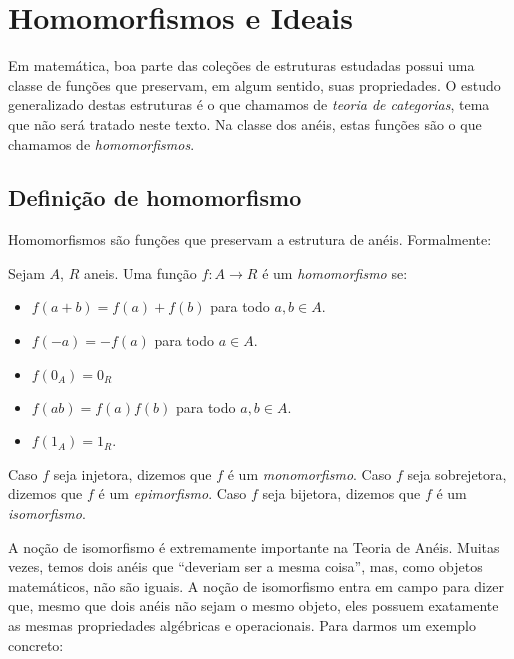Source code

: \chapter{Homomorfismos e Ideais}
Em matemática, boa parte das coleções de estruturas estudadas possui uma classe de funções que preservam, em algum sentido, suas propriedades.
O estudo generalizado destas estruturas é o que chamamos de \emph{teoria de categorias}, tema que não será tratado neste texto.
Na classe dos anéis, estas funções são o que chamamos de \emph{homomorfismos}.
\section{Definição de homomorfismo}
Homomorfismos são funções que preservam a estrutura de anéis.
Formalmente:
\begin{definition}
Sejam $A$, $R$ aneis.
Uma função $f:A\rightarrow R$ é um \emph{homomorfismo} se:
\begin{itemize}
    \item $f(a+b)=f(a)+f(b)$ para todo $a, b \in A$.
    \item $f(-a)=-f(a)$ para todo $a \in A$.
    \item $f(0_A)=0_R$
    \item $f(ab)=f(a)f(b)$ para todo $a, b \in A$.
    \item $f(1_A)=1_R$.
\end{itemize}

Caso $f$ seja injetora, dizemos que $f$ é um \emph{monomorfismo}.
Caso $f$ seja sobrejetora, dizemos que $f$ é um \emph{epimorfismo}.
Caso $f$ seja bijetora, dizemos que $f$ é um \emph{isomorfismo}.
\end{definition}

A noção de isomorfismo é extremamente importante na Teoria de Anéis. Muitas vezes, temos dois anéis que ``deveriam ser a mesma coisa'', mas, como objetos matemáticos, não são iguais. A noção de isomorfismo entra em campo para dizer que, mesmo que dois anéis não sejam o mesmo objeto, eles possuem exatamente as mesmas propriedades algébricas e operacionais. Para darmos um exemplo concreto:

☆ ☆ ☆

• **AIM OF THE TASK**
For the string "funções", go through the entries above and copy each line where it occurs.

• **RESULT FOR THIS TASK**
Em matemática, boa parte das coleções de estruturas estudadas possui uma classe de funções que preservam, em algum sentido, suas propriedades.
Na classe dos anéis, estas funções são o que chamamos de \emph{homomorfismos}.
Homomorfismos são funções que preservam a estrutura de anéis.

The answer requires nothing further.